On a low chair in a cell sat a most singular looking person. A round, wrinkled, sunburned face; small head crowned with thick, shaggy gray hair, that fell down over and almost concealed the blackest and sharpest of eyes; a slender body, clothed in a scant and shabby female garb, and lower limbs encased in tattered trousers--this was the occupant of the cell--Lucy Ann Lobdell Slater, better known as "The Female Hunter of Long Eddy."
About forty-five years ago a family named Lobdell lived in Delaware county, N.Y., at what is now the village of Long Eddy on the Delaware river and the Erie railway. The locality was very sparsely settled then. Lumbering was the calling of the people of the vicinity. The Lobdells dwelt in a cabin in the woods, where a daughter, to whom they gave the name of Lucy Ann was born. From the time this child was old enough to walk she was a great favorite among the hardy woodchoppers and raftsmen. They often took her off to the logging camp and kept her days at a time and she early became inured to the hardships and privations of this life. The lumbermen in those days were all good hunters, and always carried their rifles with them. Before Lucy Ann was eight years old they had taught her the use of the rifle and she soon became as good a shot as there was in the settlement. At the age of twelve she could outshoot any of the men, and handled the ax with the dexterity of an old chopper. Before she had reached the age of sixteen she had killed several deer, and for her to go away into the forest alone and remain over night was not an uncommon thing. She once slew a panther on one of her hunting exploits, and the skin of the animal is still in the possession of a former sheriff of Wayne county, Pennsylvania.

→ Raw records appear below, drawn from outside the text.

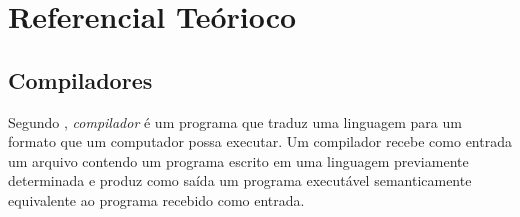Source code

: \section{Referencial Teórioco}
\subsection{Compiladores}
Segundo , \emph{compilador} é um programa que traduz uma
linguagem para um formato que um computador possa executar. Um compilador recebe
como entrada um arquivo contendo um programa escrito em uma linguagem previamente
determinada e produz como saída um programa executável semanticamente equivalente
ao programa recebido como entrada.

In spite of her masculine tastes, Lucy Ann Lobdell's name as a girl and woman was free from reproach, and she could have had her choice of a husband from the best young men in that or the adjoining settlements. But she had no inclination to marry, and she rejected all offers.
A raftsman named Henry Slater came about the year 1850, to work at the Basket, as the settlement was called. he formed the acquaintance of Lucy Ann, and to the surprise of everybody they were married. Slater had proposed to the girl, and she told him that they would shoot at a mark with a rifle. If he beat her shots, she would marry him; if not, she would remain with her parents. The trial of skill took place, and the raftsman was victorious. Slater proved a worthless husband, and neglected and abused his wife. A year after they were married Mrs. Slater gave birth to a daughter. Before it was two weeks old Slater deserted the child and its mother, leaving them in destitute circumstances. He never returned, and no one knows what became of him.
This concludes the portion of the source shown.